Writing it all down will help you be able to get a clearer picture of exactly what needs to be done. And once it’s all on paper, it will make it easier to be able to prioritize your list in order of importance. It may even help you to see things that can be taken off of the list or at least postponed for a while.
Now that you have your list and you’ve prioritized it, it’s time to get to work.
Eliminate Interruptions and distractions
Post your list where you can see it. There really isn’t a way to truly multi-task and get things done so make a decision to focus only on the task at hand. Turn off social media, the tv and set your phone to do not disturb if you can. Clean off your desk or work area ahead of time and have the supplies you need ready to go so you won’t have any excuses to not get started.
Just starting sometimes is the hardest part of the process especially if you’re feeling overwhelmed. So don’t give yourself the opportunity to be distracted. Set the stage for productivity.
Set yourself a deadline for when your first project will be completed. Then go through your list and set deadlines for each project.
Make sure you’re being realistic and giving yourself enough time to get everything done.

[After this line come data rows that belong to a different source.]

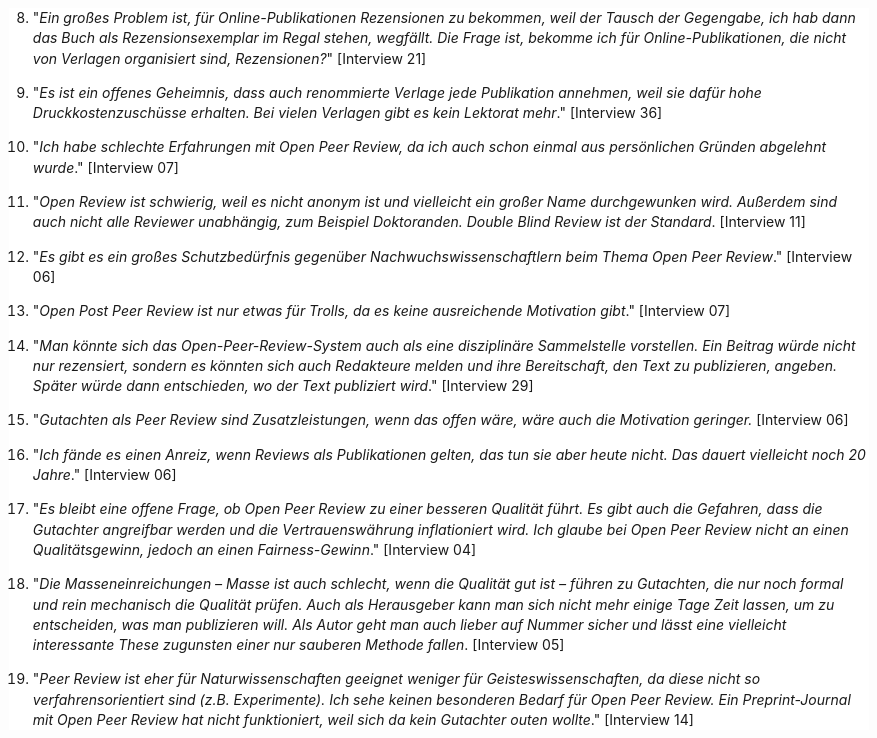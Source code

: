 8.  "*Ein großes Problem ist, für Online-Publikationen Rezensionen zu
    bekommen, weil der Tausch der Gegengabe, ich hab dann das Buch als
    Rezensionsexemplar im Regal stehen, wegfällt. Die Frage ist, bekomme
    ich für Online-Publikationen, die nicht von Verlagen organisiert
    sind, Rezensionen?*" \[Interview 21\]

9.  "*Es ist ein offenes Geheimnis, dass auch renommierte Verlage jede
    Publikation annehmen, weil sie dafür hohe Druckkostenzuschüsse
    erhalten. Bei vielen Verlagen gibt es kein Lektorat mehr*."
    \[Interview 36\]

10. "*Ich habe schlechte Erfahrungen mit Open Peer Review, da ich auch
    schon einmal aus persönlichen Gründen abgelehnt wurde*." \[Interview
    07\]

11. "*Open Review ist schwierig, weil es nicht anonym ist und vielleicht
    ein großer Name durchgewunken wird. Außerdem sind auch nicht alle
    Reviewer unabhängig, zum Beispiel Doktoranden. Double Blind Review
    ist der Standard*. \[Interview 11\]

12. "*Es gibt es ein großes Schutzbedürfnis gegenüber
    Nachwuchswissenschaftlern beim Thema Open Peer Review*." \[Interview
    06\]

13. "*Open Post Peer Review ist nur etwas für Trolls, da es keine
    ausreichende Motivation gibt*." \[Interview 07\]

14. "*Man könnte sich das Open-Peer-Review-System auch als eine
    disziplinäre Sammelstelle vorstellen. Ein Beitrag würde nicht nur
    rezensiert, sondern es könnten sich auch Redakteure melden und ihre
    Bereitschaft, den Text zu publizieren, angeben. Später würde dann
    entschieden, wo der Text publiziert wird*." \[Interview 29\]

15. "*Gutachten als Peer Review sind Zusatzleistungen, wenn das offen
    wäre, wäre auch die Motivation geringer.* \[Interview 06\]

16. "*Ich fände es einen Anreiz, wenn Reviews als Publikationen gelten,
    das tun sie aber heute nicht. Das dauert vielleicht noch 20 Jahre*."
    \[Interview 06\]

17. "*Es bleibt eine offene Frage, ob Open Peer Review zu einer besseren
    Qualität führt. Es gibt auch die Gefahren, dass die Gutachter
    angreifbar werden und die Vertrauenswährung inflationiert wird. Ich
    glaube bei Open Peer Review nicht an einen Qualitätsgewinn, jedoch
    an einen Fairness-Gewinn*." \[Interview 04\]

18. "*Die Masseneinreichungen – Masse ist auch schlecht, wenn die
    Qualität gut ist – führen zu Gutachten, die nur noch formal und rein
    mechanisch die Qualität prüfen. Auch als Herausgeber kann man sich
    nicht mehr einige Tage Zeit lassen, um zu entscheiden, was man
    publizieren will. Als Autor geht man auch lieber auf Nummer sicher
    und lässt eine vielleicht interessante These zugunsten einer nur
    sauberen Methode fallen*. \[Interview 05\]

19. "*Peer Review ist eher für Naturwissenschaften geeignet weniger für
    Geisteswissenschaften, da diese nicht so verfahrensorientiert sind
    (z.B. Experimente). Ich sehe keinen besonderen Bedarf für Open Peer
    Review. Ein Preprint-Journal mit Open Peer Review hat nicht
    funktioniert, weil sich da kein Gutachter outen wollte*."
    \[Interview 14\]


[^1]: Anmerkung der Redaktion: Dieser Text gibt den Stand von 2015
[^2]: Budapest Open Access Initiative (2002):
[^3]: Bethesda Statement on Open Access Publishing (2003):
[^4]: Berlin Declaration on Open Access to Knowledge in the Sciences and
[^5]: Allianz der deutschen Wissenschaftsorganisationen (2009):
[^6]: Lyon Declaration on Access to Information and Development (2014):
[^7]: Hague Declaration on Knowledge Discovery in the Digital Age
[^8]: Hamburger Note zur Digitalisierung des kulturellen Erbes (2015):
[^9]: Heidelberger Appell (2009):
[^10]: Vgl. Helmholtz-Gemeinschaft 2015, Bartling & Friesike 2014, Herb
[^11]: Open Knowledge Foundation: <http://okfn.de/>.
[^12]: Open Definition: <http://opendefinition.org/>.
[^13]: Vgl. Eger et al. 2015, Herb 2012, Dallmeier-Tiessen et al. 2011,
[^14]: Vgl. Hogenaar et al. 2011.
[^15]: Vgl. Open Humanities Group der Open Knowledge Foundation:
[^16]: DFG-Projekt Fu-PusH: <http://www.ub.hu-berlin.de/fu-push>.
[^17]: Vgl. Suber 2005.
[^18]: Vgl. auch den Beitrag "Zur Epistemologie digitaler Methoden in
[^19]: Vgl. Bardi & Manghi 2014, Vernooy-Gerritsen 2009.
[^20]: Vgl. Suber 2012.
[^21]: Der Interview-Leitfaden sowie ein vollständiges exemplarisches
[^22]: Zur qualitativen Inhaltsanalyse anhand induktiver
[^23]: Eine umfassende Sammlung von anonymisierten Einzelaussagen sind
[^24]: Zur gegenwärtigen Rolle von Open-Access-Monografien vgl. Crossick
[^25]: Vgl. Dupont 2011.
[^26]: Zur Unterscheidung der Open-Access-Strategien des Grünen und
[^27]: Eine Übersicht zu Open-Access-Finanzierungsmodellen bietet die
[^28]: Zur Regelung des Zweitveröffentlichungsrechts vgl. Spielkamp
[^29]: Vgl. Davis 2011, Weishaupt 2009, vgl. auch BioMedCentral:
[^30]: Ein Verlagsbeispiel für Open-Access-Monografien bietet Language
[^31]: ScienceOpen: <https://www.scienceopen.com/home>.
[^32]: Die einzelnen Grundaussagen können sich zum Teil widersprechen,
[^33]: Zur Differenzierung von Formen der Open-Content-Lizenzierung vgl.
[^34]: Vgl. Degkwitz 2014, Vernooy-Gerritsen 2009.
[^35]: Beispiele für Forschungsdatenrepositorien in den
[^36]: Ein Beispiel für das Freemium-Geschäftsmodell, bei dem eine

If there is anything you can delegate, then definitely take those things off of your plate and delegate to other people at work and at home.

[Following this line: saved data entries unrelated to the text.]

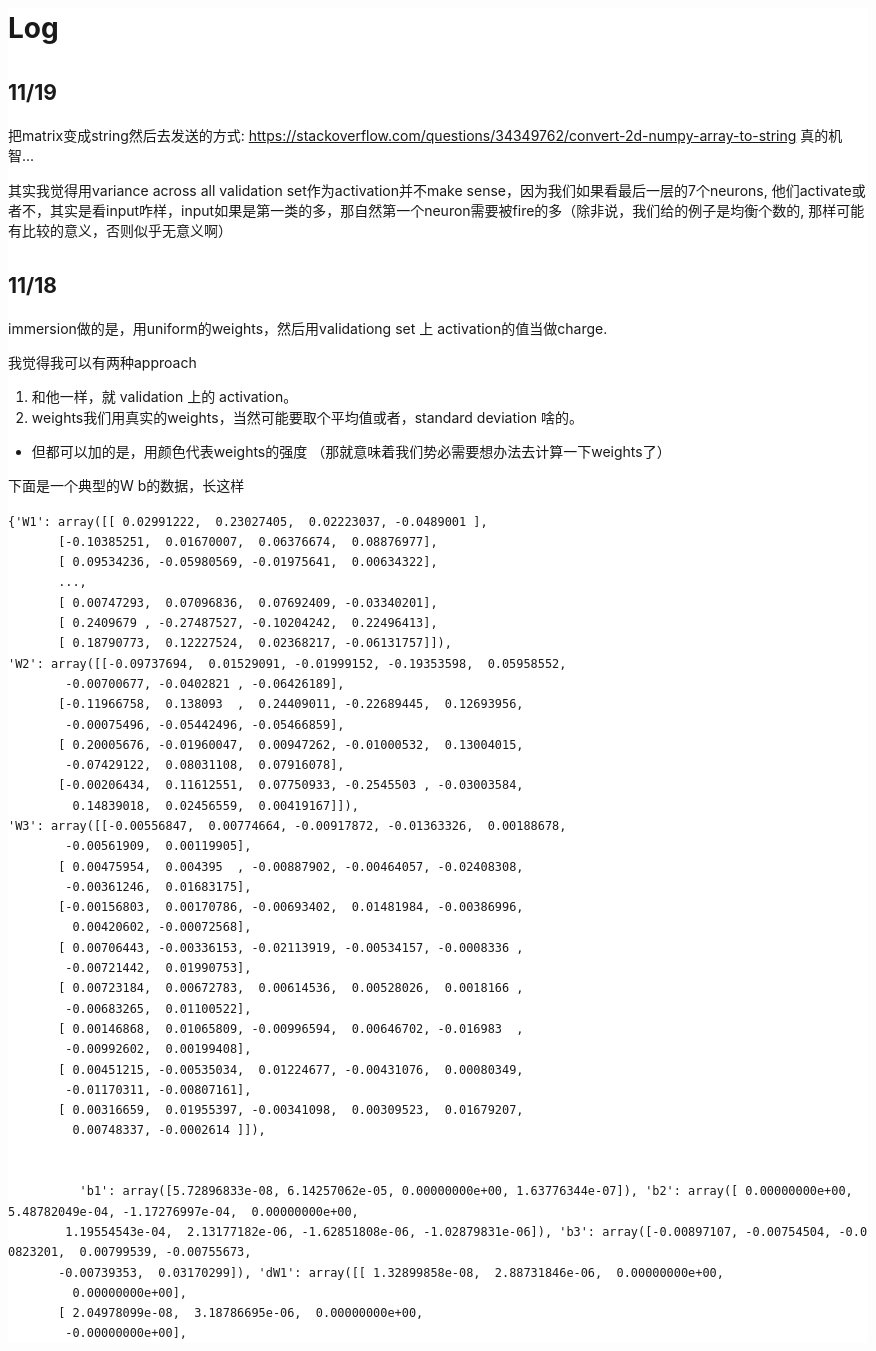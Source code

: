 # Log
## 11/19
把matrix变成string然后去发送的方式: https://stackoverflow.com/questions/34349762/convert-2d-numpy-array-to-string 
真的机智...

其实我觉得用variance across all validation set作为activation并不make sense，因为我们如果看最后一层的7个neurons, 他们activate或者不，其实是看input咋样，input如果是第一类的多，那自然第一个neuron需要被fire的多（除非说，我们给的例子是均衡个数的, 那样可能有比较的意义，否则似乎无意义啊）

## 11/18
immersion做的是，用uniform的weights，然后用validationg set 上 activation的值当做charge.

我觉得我可以有两种approach
1. 和他一样，就 validation 上的 activation。
2. weights我们用真实的weights，当然可能要取个平均值或者，standard deviation 啥的。

* 但都可以加的是，用颜色代表weights的强度 （那就意味着我们势必需要想办法去计算一下weights了）

下面是一个典型的W b的数据，长这样
```
{'W1': array([[ 0.02991222,  0.23027405,  0.02223037, -0.0489001 ],
       [-0.10385251,  0.01670007,  0.06376674,  0.08876977],
       [ 0.09534236, -0.05980569, -0.01975641,  0.00634322],
       ...,
       [ 0.00747293,  0.07096836,  0.07692409, -0.03340201],
       [ 0.2409679 , -0.27487527, -0.10204242,  0.22496413],
       [ 0.18790773,  0.12227524,  0.02368217, -0.06131757]]), 
'W2': array([[-0.09737694,  0.01529091, -0.01999152, -0.19353598,  0.05958552,
        -0.00700677, -0.0402821 , -0.06426189],
       [-0.11966758,  0.138093  ,  0.24409011, -0.22689445,  0.12693956,
        -0.00075496, -0.05442496, -0.05466859],
       [ 0.20005676, -0.01960047,  0.00947262, -0.01000532,  0.13004015,
        -0.07429122,  0.08031108,  0.07916078],
       [-0.00206434,  0.11612551,  0.07750933, -0.2545503 , -0.03003584,
         0.14839018,  0.02456559,  0.00419167]]), 
'W3': array([[-0.00556847,  0.00774664, -0.00917872, -0.01363326,  0.00188678,
        -0.00561909,  0.00119905],
       [ 0.00475954,  0.004395  , -0.00887902, -0.00464057, -0.02408308,
        -0.00361246,  0.01683175],
       [-0.00156803,  0.00170786, -0.00693402,  0.01481984, -0.00386996,
         0.00420602, -0.00072568],
       [ 0.00706443, -0.00336153, -0.02113919, -0.00534157, -0.0008336 ,
        -0.00721442,  0.01990753],
       [ 0.00723184,  0.00672783,  0.00614536,  0.00528026,  0.0018166 ,
        -0.00683265,  0.01100522],
       [ 0.00146868,  0.01065809, -0.00996594,  0.00646702, -0.016983  ,
        -0.00992602,  0.00199408],
       [ 0.00451215, -0.00535034,  0.01224677, -0.00431076,  0.00080349,
        -0.01170311, -0.00807161],
       [ 0.00316659,  0.01955397, -0.00341098,  0.00309523,  0.01679207,
         0.00748337, -0.0002614 ]]),
         
         
          'b1': array([5.72896833e-08, 6.14257062e-05, 0.00000000e+00, 1.63776344e-07]), 'b2': array([ 0.00000000e+00,  5.48782049e-04, -1.17276997e-04,  0.00000000e+00,
        1.19554543e-04,  2.13177182e-06, -1.62851808e-06, -1.02879831e-06]), 'b3': array([-0.00897107, -0.00754504, -0.00823201,  0.00799539, -0.00755673,
       -0.00739353,  0.03170299]), 'dW1': array([[ 1.32899858e-08,  2.88731846e-06,  0.00000000e+00,
         0.00000000e+00],
       [ 2.04978099e-08,  3.18786695e-06,  0.00000000e+00,
        -0.00000000e+00],
```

As you check things off and your list gets smaller, it will help to reduce some of the overwhelm and will give you the momentum to keep making progress.
Try the Pomodoro Method
There are several methods to use as you work to chip away at your long list of things to do. One of the most popular ways to do that is to use the Pomodoro method.
According to Wikipedia, the “Pomodoro Technique… developed by Francesco Cirillo in the late 1980s (is a) technique (that) uses a timer to break down work into intervals, traditionally 25 minutes in length, separated by short breaks. Each interval is known as a Pomodoro, from the Italian word for ‘tomato‘, after the tomato-shaped kitchen timer that Cirillo used as a university student.”
Just like we said earlier, getting started is more than half the battle. Setting a timer is a signal to your brain that it’s time to get down and get to work and it helps to know that in 25 minutes you can take a short break and then get started again.
Utilize Time Blocking
Time blocking is a way to manage your to-do list. When you practice time blocking, you sit down with your day planner and schedule absolutely everything in your day including your projects, meals, and personal time “in order to better manage time and discover where precious hours are either being wasted or underutilized”.
When you utilize time blocking, you know exactly what you are going to do every hour of your day. For example, you schedule what time you are arriving at work, what time you’re in meetings, what time you’re having lunch and dinner and the time set aside for family and personal activities.
For some people, it takes the stress out of scheduling and reduces the temptation to succumb to distractions.
set Aside Specific DAys for Specific Tasks
If time blocking doesn’t work for you another way to schedule project and activities that you are working on is to set aside specific days for specific projects.
Schedule only meetings on Mondays, research on Tuesdays, writing and record keeping on Wednesday, and so on.
Setting aside entire days for specific tasks allows for more time to get things done and maybe less distracting for you then the Pomodoro method or time blocking.
Schedule Overflow Days
A process that is new to me that may work for you is to set aside overflow days. When you haven’t been able to get everything done, schedule overflow days. Set aside entire days when you don’t normally work like Fridays or Saturdays to complete those things you haven’t been able to get to during your workweek. Knowing you have to time to pick up some of the pieces you haven’t been able to get to, is a great stress reliever and after you have checked several things off of your extra to-do list, you will have a great sense of accomplishment.
Take consistent Breaks
No matter what method you try that works for you, when you’re in a state of overwhelm, it’s important to give yourself time to breathe. It’s easy to try to push through workdays without taking breaks or stopping to eat meals and sometimes working well into the night.
Even though the pressure is on, taking breaks will help to clear your mind and give your body the rest it needs to start back fresh each morning.
When you’re tired, your productivity is going to rapidly decline.
write out a gratitude List
Sometimes when all of the negative voices in your head are reminding you of everything you need to do and all of the reasons you won’t be able to handle it, you have to stop and remind yourself of all you have to be grateful for.
It also helps to remind yourself of all of the tough times you have worked through in times past and to remind yourself that you are fully able to do it again. Everyone and everything that helped you maneuver the waves of doubt and discouragement before is likely still supporting you and cheering you on.
So, take the time to encourage yourself, count your blessings and remind yourself of how resilient you truly are!
You can work yourself through this time of overwhelm. Try one or all of the suggestions we have discussed and turn your to-do list to your done list!
What have you done in times when you have felt overwhelmed? Do you have some words of wisdom for those who are presently drowning in things to do?